◆ **DESCRIPTION OF THE TASK**
Down to the last word, output the records below, skipping any images.

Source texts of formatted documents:
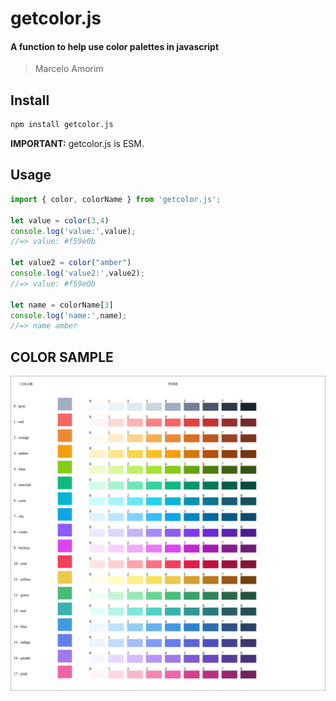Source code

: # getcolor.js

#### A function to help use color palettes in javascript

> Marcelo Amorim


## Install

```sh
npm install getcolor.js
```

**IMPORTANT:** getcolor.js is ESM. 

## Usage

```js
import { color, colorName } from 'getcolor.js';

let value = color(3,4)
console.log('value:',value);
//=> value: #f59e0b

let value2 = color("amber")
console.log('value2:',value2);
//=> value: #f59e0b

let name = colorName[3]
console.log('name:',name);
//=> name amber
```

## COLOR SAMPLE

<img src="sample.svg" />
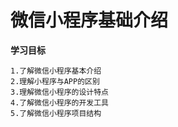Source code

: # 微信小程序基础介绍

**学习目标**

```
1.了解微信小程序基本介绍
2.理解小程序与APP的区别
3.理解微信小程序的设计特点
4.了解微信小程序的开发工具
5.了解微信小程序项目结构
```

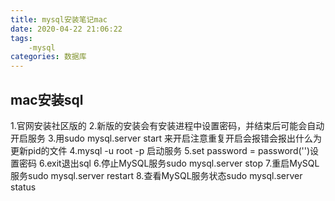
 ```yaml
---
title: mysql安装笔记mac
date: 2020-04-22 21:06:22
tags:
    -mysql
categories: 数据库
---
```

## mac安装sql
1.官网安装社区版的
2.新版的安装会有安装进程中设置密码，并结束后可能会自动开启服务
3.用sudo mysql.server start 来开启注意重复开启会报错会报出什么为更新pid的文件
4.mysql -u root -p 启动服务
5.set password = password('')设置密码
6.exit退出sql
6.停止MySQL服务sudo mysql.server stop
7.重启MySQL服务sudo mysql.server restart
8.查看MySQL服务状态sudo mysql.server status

◆ **WRITTEN RESPONSE**
Source code

: # getcolor.js

#### A function to help use color palettes in javascript

> Marcelo Amorim


## Install

```sh
npm install getcolor.js
```

**IMPORTANT:** getcolor.js is ESM. 

## Usage

```js
import { color, colorName } from 'getcolor.js';

let value = color(3,4)
console.log('value:',value);
//=> value: #f59e0b

let value2 = color("amber")
console.log('value2:',value2);
//=> value: #f59e0b

let name = colorName[3]
console.log('name:',name);
//=> name amber
```

## COLOR SAMPLE

<img src="sample.svg" />
Source code

: # 微信小程序基础介绍

**学习目标**

```
1.了解微信小程序基本介绍
2.理解小程序与APP的区别
3.理解微信小程序的设计特点
4.了解微信小程序的开发工具
5.了解微信小程序项目结构
```

 ```yaml
---
title: mysql安装笔记mac
date: 2020-04-22 21:06:22
tags:
    -mysql
categories: 数据库
---
```

## mac安装sql
1.官网安装社区版的
2.新版的安装会有安装进程中设置密码，并结束后可能会自动开启服务
3.用sudo mysql.server start 来开启注意重复开启会报错会报出什么为更新pid的文件
4.mysql -u root -p 启动服务
5.set password = password('')设置密码
6.exit退出sql
6.停止MySQL服务sudo mysql.server stop
7.重启MySQL服务sudo mysql.server restart
8.查看MySQL服务状态sudo mysql.server status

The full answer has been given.